HISTORIA DE LA ORDEN ROSA CRUZ KABALISTA DE COLOMBIA

HISTORIA DE LA ORDEN ROSA CRUZ KABALISTA DE COLOMBIA

El 27 de abril de 1928 fue fundada la primera aula Rosa Cruz en Bogotá, Colombia, bajo  los auspicios del S.S.S. (Summum Supremum Sanctuarium) de Berlín. En 1928 llegó  a Colombia el maestro Arnoldo Krumm Heller — Huiracocha, procedente de  Argentina, Chile y Perú. Esta era la visita de un Chela al país para impulsar las  labores de la Fraternidad. 

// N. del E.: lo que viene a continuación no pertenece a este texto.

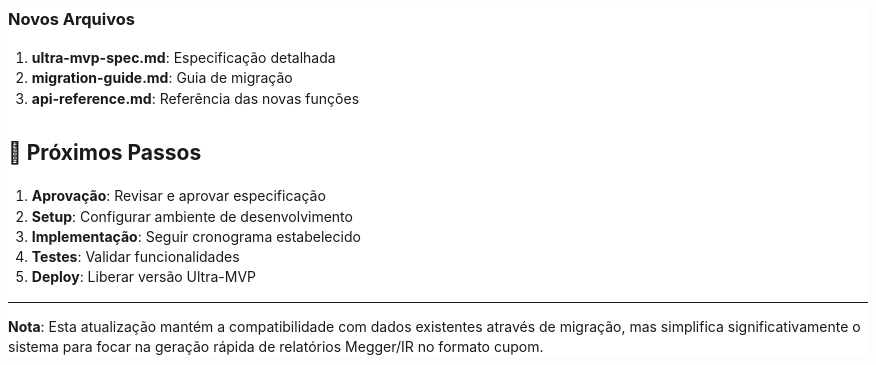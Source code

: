 ### Novos Arquivos
1. **ultra-mvp-spec.md**: Especificação detalhada
2. **migration-guide.md**: Guia de migração
3. **api-reference.md**: Referência das novas funções

## 🎯 Próximos Passos

1. **Aprovação**: Revisar e aprovar especificação
2. **Setup**: Configurar ambiente de desenvolvimento
3. **Implementação**: Seguir cronograma estabelecido
4. **Testes**: Validar funcionalidades
5. **Deploy**: Liberar versão Ultra-MVP

---

**Nota**: Esta atualização mantém a compatibilidade com dados existentes através de migração, mas simplifica significativamente o sistema para focar na geração rápida de relatórios Megger/IR no formato cupom.
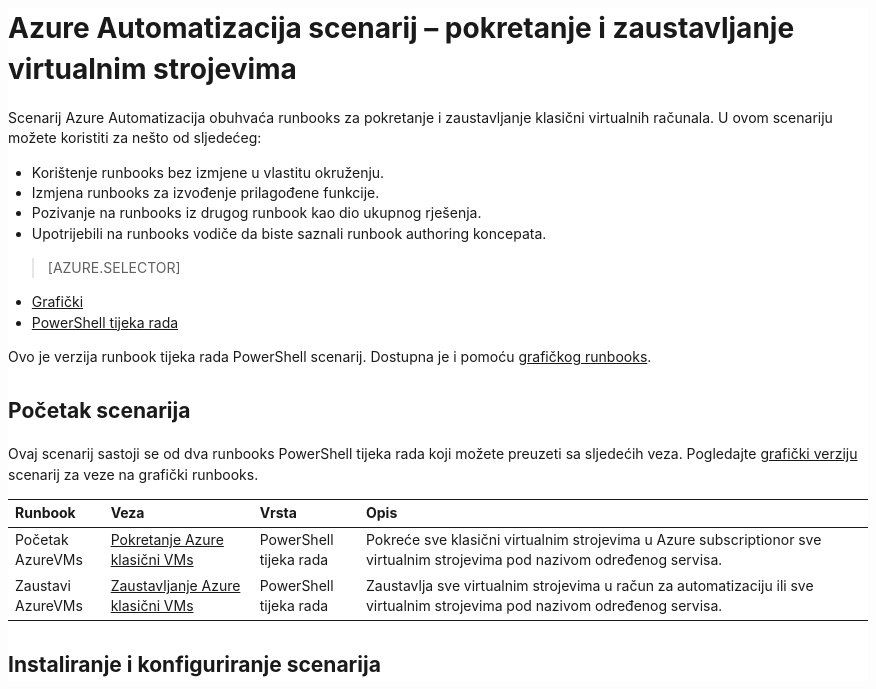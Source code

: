 <properties 
    pageTitle="Pokretanje i zaustavljanje virtualnim strojevima sa Azure Automatizacija - PowerShell tijeka rada | Microsoft Azure"
    description="Grafički verzija Azure Automatizacija scenarij uključujući runbooks za pokretanje i zaustavljanje klasični virtualnim računalima."
    services="automation"
    documentationCenter=""
    authors="mgoedtel"
    manager="jwhit"
    editor="tysonn" />
<tags 
    ms.service="automation"
    ms.devlang="na"
    ms.topic="article"
    ms.tgt_pltfrm="na"
    ms.workload="infrastructure-services"
    ms.date="07/06/2016"
    ms.author="bwren" />

# <a name="azure-automation-scenario---starting-and-stopping-virtual-machines"></a>Azure Automatizacija scenarij – pokretanje i zaustavljanje virtualnim strojevima

Scenarij Azure Automatizacija obuhvaća runbooks za pokretanje i zaustavljanje klasični virtualnih računala.  U ovom scenariju možete koristiti za nešto od sljedećeg:  

- Korištenje runbooks bez izmjene u vlastitu okruženju. 
- Izmjena runbooks za izvođenje prilagođene funkcije.  
- Pozivanje na runbooks iz drugog runbook kao dio ukupnog rješenja. 
- Upotrijebili na runbooks vodiče da biste saznali runbook authoring koncepata. 

> [AZURE.SELECTOR]
- [Grafički](automation-solution-startstopvm-graphical.md)
- [PowerShell tijeka rada](automation-solution-startstopvm-psworkflow.md)

Ovo je verzija runbook tijeka rada PowerShell scenarij. Dostupna je i pomoću [grafičkog runbooks](automation-solution-startstopvm-graphical.md).

## <a name="getting-the-scenario"></a>Početak scenarija

Ovaj scenarij sastoji se od dva runbooks PowerShell tijeka rada koji možete preuzeti sa sljedećih veza.  Pogledajte [grafički verziju](automation-solution-startstopvm-graphical.md) scenarij za veze na grafički runbooks.

| Runbook | Veza | Vrsta | Opis |
|:---|:---|:---|:---|
| Početak AzureVMs | [Pokretanje Azure klasični VMs](https://gallery.technet.microsoft.com/Start-Azure-Classic-VMs-86ef746b) | PowerShell tijeka rada | Pokreće sve klasični virtualnim strojevima u Azure subscriptionor sve virtualnim strojevima pod nazivom određenog servisa. |
| Zaustavi AzureVMs | [Zaustavljanje Azure klasični VMs](https://gallery.technet.microsoft.com/Stop-Azure-Classic-VMs-7a4ae43e) | PowerShell tijeka rada | Zaustavlja sve virtualnim strojevima u račun za automatizaciju ili sve virtualnim strojevima pod nazivom određenog servisa.  |


## <a name="installing-and-configuring-the-scenario"></a>Instaliranje i konfiguriranje scenarija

En 1929 llega a ese entusiasta grupo, el Maestro Máximus Neumayer, Taumaturgo,  con los más altos grados de la Masonería y de la Fraternidad R.C., quien según la  tradición contaba con 800 años, siendo el mismo alquimista Nicolás Flamel. Esta era  la visita de un Maestro (superior al Chela, jerárquicamente considerado). 

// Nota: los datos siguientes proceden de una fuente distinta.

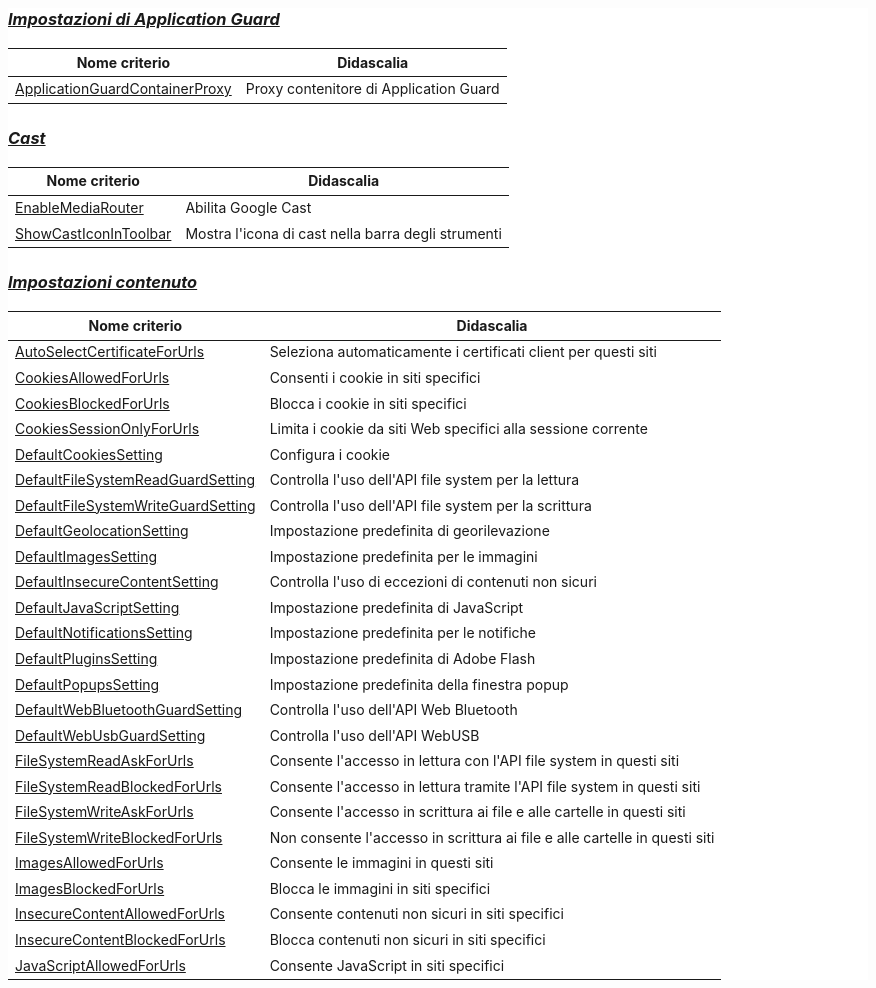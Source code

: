 ### [*Impostazioni di Application Guard*](#application-guard-settings-policies)
|Nome criterio|Didascalia|
|-|-|
|[ApplicationGuardContainerProxy](#applicationguardcontainerproxy)|Proxy contenitore di Application Guard|
### [*Cast*](#cast-policies)
|Nome criterio|Didascalia|
|-|-|
|[EnableMediaRouter](#enablemediarouter)|Abilita Google Cast|
|[ShowCastIconInToolbar](#showcasticonintoolbar)|Mostra l'icona di cast nella barra degli strumenti|
### [*Impostazioni contenuto*](#content-settings-policies)
|Nome criterio|Didascalia|
|-|-|
|[AutoSelectCertificateForUrls](#autoselectcertificateforurls)|Seleziona automaticamente i certificati client per questi siti|
|[CookiesAllowedForUrls](#cookiesallowedforurls)|Consenti i cookie in siti specifici|
|[CookiesBlockedForUrls](#cookiesblockedforurls)|Blocca i cookie in siti specifici|
|[CookiesSessionOnlyForUrls](#cookiessessiononlyforurls)|Limita i cookie da siti Web specifici alla sessione corrente|
|[DefaultCookiesSetting](#defaultcookiessetting)|Configura i cookie|
|[DefaultFileSystemReadGuardSetting](#defaultfilesystemreadguardsetting)|Controlla l'uso dell'API file system per la lettura|
|[DefaultFileSystemWriteGuardSetting](#defaultfilesystemwriteguardsetting)|Controlla l'uso dell'API file system per la scrittura|
|[DefaultGeolocationSetting](#defaultgeolocationsetting)|Impostazione predefinita di georilevazione|
|[DefaultImagesSetting](#defaultimagessetting)|Impostazione predefinita per le immagini|
|[DefaultInsecureContentSetting](#defaultinsecurecontentsetting)|Controlla l'uso di eccezioni di contenuti non sicuri|
|[DefaultJavaScriptSetting](#defaultjavascriptsetting)|Impostazione predefinita di JavaScript|
|[DefaultNotificationsSetting](#defaultnotificationssetting)|Impostazione predefinita per le notifiche|
|[DefaultPluginsSetting](#defaultpluginssetting)|Impostazione predefinita di Adobe Flash|
|[DefaultPopupsSetting](#defaultpopupssetting)|Impostazione predefinita della finestra popup|
|[DefaultWebBluetoothGuardSetting](#defaultwebbluetoothguardsetting)|Controlla l'uso dell'API Web Bluetooth|
|[DefaultWebUsbGuardSetting](#defaultwebusbguardsetting)|Controlla l'uso dell'API WebUSB|
|[FileSystemReadAskForUrls](#filesystemreadaskforurls)|Consente l'accesso in lettura con l'API file system in questi siti|
|[FileSystemReadBlockedForUrls](#filesystemreadblockedforurls)|Consente l'accesso in lettura tramite l'API file system in questi siti|
|[FileSystemWriteAskForUrls](#filesystemwriteaskforurls)|Consente l'accesso in scrittura ai file e alle cartelle in questi siti|
|[FileSystemWriteBlockedForUrls](#filesystemwriteblockedforurls)|Non consente l'accesso in scrittura ai file e alle cartelle in questi siti|
|[ImagesAllowedForUrls](#imagesallowedforurls)|Consente le immagini in questi siti|
|[ImagesBlockedForUrls](#imagesblockedforurls)|Blocca le immagini in siti specifici|
|[InsecureContentAllowedForUrls](#insecurecontentallowedforurls)|Consente contenuti non sicuri in siti specifici|
|[InsecureContentBlockedForUrls](#insecurecontentblockedforurls)|Blocca contenuti non sicuri in siti specifici|
|[JavaScriptAllowedForUrls](#javascriptallowedforurls)|Consente JavaScript in siti specifici|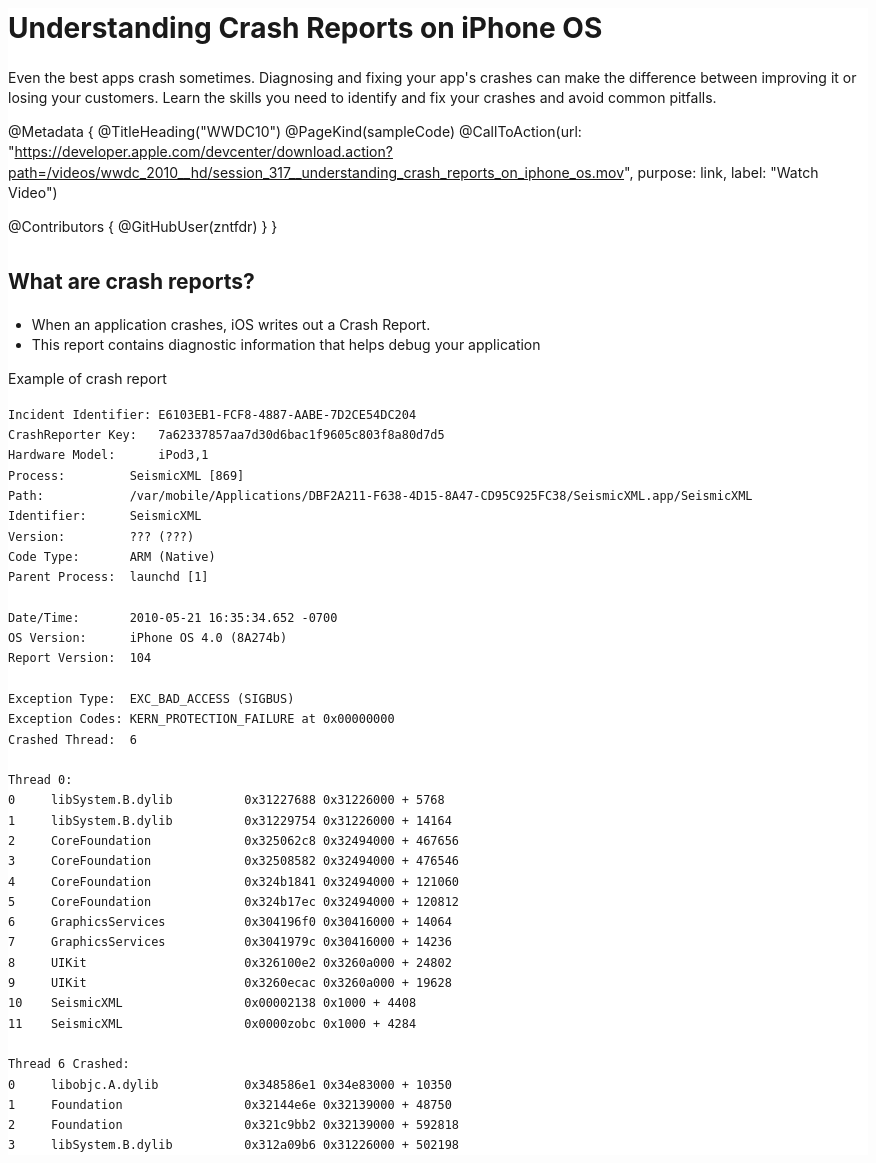 # Understanding Crash Reports on iPhone OS

Even the best apps crash sometimes. Diagnosing and fixing your app's crashes can make the difference between improving it or losing your customers. Learn the skills you need to identify and fix your crashes and avoid common pitfalls.

@Metadata {
   @TitleHeading("WWDC10")
   @PageKind(sampleCode)
   @CallToAction(url: "https://developer.apple.com/devcenter/download.action?path=/videos/wwdc_2010__hd/session_317__understanding_crash_reports_on_iphone_os.mov", purpose: link, label: "Watch Video")

   @Contributors {
      @GitHubUser(zntfdr)
   }
}



## What are crash reports?

- When an application crashes, iOS writes out a Crash Report.
- This report contains diagnostic information that helps debug your application

Example of crash report

```shell
Incident Identifier: E6103EB1-FCF8-4887-AABE-7D2CE54DC204
CrashReporter Key:   7a62337857aa7d30d6bac1f9605c803f8a80d7d5
Hardware Model:      iPod3,1
Process:         SeismicXML [869]
Path:            /var/mobile/Applications/DBF2A211-F638-4D15-8A47-CD95C925FC38/SeismicXML.app/SeismicXML
Identifier:      SeismicXML
Version:         ??? (???)
Code Type:       ARM (Native)
Parent Process:  launchd [1]

Date/Time:       2010-05-21 16:35:34.652 -0700
OS Version:      iPhone OS 4.0 (8A274b)
Report Version:  104

Exception Type:  EXC_BAD_ACCESS (SIGBUS)
Exception Codes: KERN_PROTECTION_FAILURE at 0x00000000
Crashed Thread:  6

Thread 0:
0     libSystem.B.dylib          0x31227688 0x31226000 + 5768
1     libSystem.B.dylib          0x31229754 0x31226000 + 14164
2     CoreFoundation             0x325062c8 0x32494000 + 467656
3     CoreFoundation             0x32508582 0x32494000 + 476546
4     CoreFoundation             0x324b1841 0x32494000 + 121060
5     CoreFoundation             0x324b17ec 0x32494000 + 120812
6     GraphicsServices           0x304196f0 0x30416000 + 14064
7     GraphicsServices           0x3041979c 0x30416000 + 14236
8     UIKit                      0x326100e2 0x3260a000 + 24802
9     UIKit                      0x3260ecac 0x3260a000 + 19628
10    SeismicXML                 0x00002138 0x1000 + 4408
11    SeismicXML                 0x0000zobc 0x1000 + 4284

Thread 6 Crashed:
0     libobjc.A.dylib            0x348586e1 0x34e83000 + 10350
1     Foundation                 0x32144e6e 0x32139000 + 48750
2     Foundation                 0x321c9bb2 0x32139000 + 592818
3     libSystem.B.dylib          0x312a09b6 0x31226000 + 502198
```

En los primeros años de la década de 1930, se hace presente al grupo el Adepto  Zanoni (superior en jerarquía a los anteriores, el Mejnour de la novela “Zanoni” y  según el maestro Rojas, probablemente el mismo Adepto Hilarión), quien presenta a  Israel Rojas a la Gran Jerarquía Blanca en los mundos tridimensionales, como  candidato a la iniciación. 

He allá la secuencia y la tradición (Chela, Maestro y Adepto) para que una Orden  pueda iniciar o continuar labores, dejando a cargo a un INICIADO. Iniciado en el real  sentido del término, es un proceso de índole espiritual interno, llevado a cabo en los  mundos suprafísicos por el Gran Jerarca de los Adeptos del Transhimalaya, como lo  enseña el maestro Leadbeater en “Los Maestros y el Sendero”, y no lo que llaman ser  iniciado en un movimiento esotérico, en donde los grados y las iniciaciones son conferidas como una tradición de cada escuela, sin que el candidato tenga la altura  espiritual para ser discípulo de los Jerarcas de la Gran Fraternidad de Adeptos que  guían la evolución planetaria. 

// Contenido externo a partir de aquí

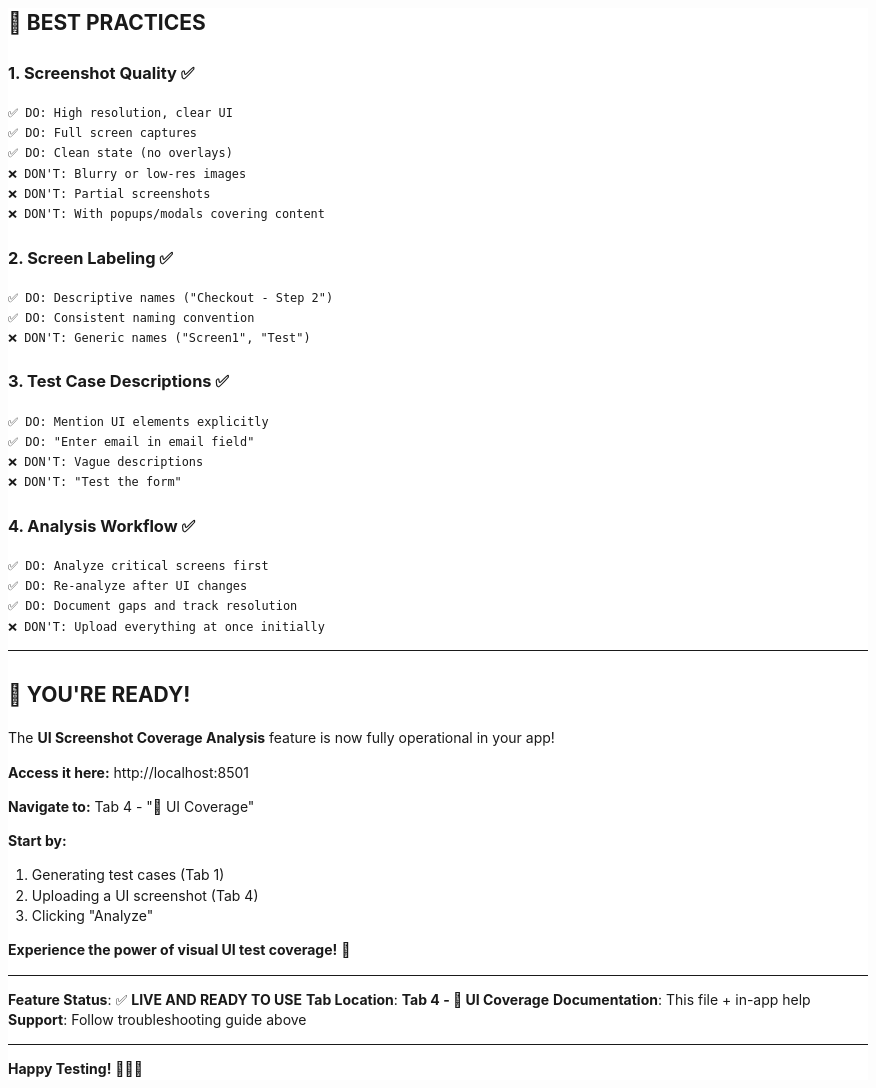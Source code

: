 
## 🎯 BEST PRACTICES

### **1. Screenshot Quality** ✅
```
✅ DO: High resolution, clear UI
✅ DO: Full screen captures
✅ DO: Clean state (no overlays)
❌ DON'T: Blurry or low-res images
❌ DON'T: Partial screenshots
❌ DON'T: With popups/modals covering content
```

### **2. Screen Labeling** ✅
```
✅ DO: Descriptive names ("Checkout - Step 2")
✅ DO: Consistent naming convention
❌ DON'T: Generic names ("Screen1", "Test")
```

### **3. Test Case Descriptions** ✅
```
✅ DO: Mention UI elements explicitly
✅ DO: "Enter email in email field"
❌ DON'T: Vague descriptions
❌ DON'T: "Test the form"
```

### **4. Analysis Workflow** ✅
```
✅ DO: Analyze critical screens first
✅ DO: Re-analyze after UI changes
✅ DO: Document gaps and track resolution
❌ DON'T: Upload everything at once initially
```

---

## 🎊 YOU'RE READY!

The **UI Screenshot Coverage Analysis** feature is now fully operational in your app!

**Access it here:** http://localhost:8501

**Navigate to:** Tab 4 - "📸 UI Coverage"

**Start by:**
1. Generating test cases (Tab 1)
2. Uploading a UI screenshot (Tab 4)
3. Clicking "Analyze"

**Experience the power of visual UI test coverage!** 🚀

---

**Feature Status**: ✅ **LIVE AND READY TO USE**
**Tab Location**: **Tab 4 - 📸 UI Coverage**
**Documentation**: This file + in-app help
**Support**: Follow troubleshooting guide above

---

**Happy Testing!** 🎯📸✅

El Maestro Israel Rojas (Raghozini) decía que “los títulos no hacen maestros y en vez  de beneficiar, envanecen, afectan la psique del estudiante, y retardan su crecimiento  espiritual”, y nos recordaba las palabras del Adepto Zanoni: “la más grande virtud es  la naturalidad”. Esa es realmente la razón por la cual el Maestro Israel Rojas dejó de  lado los arreos, títulos y grados de la tradición de la FRA (Fraternitas Rosacruciana  Antiqua). 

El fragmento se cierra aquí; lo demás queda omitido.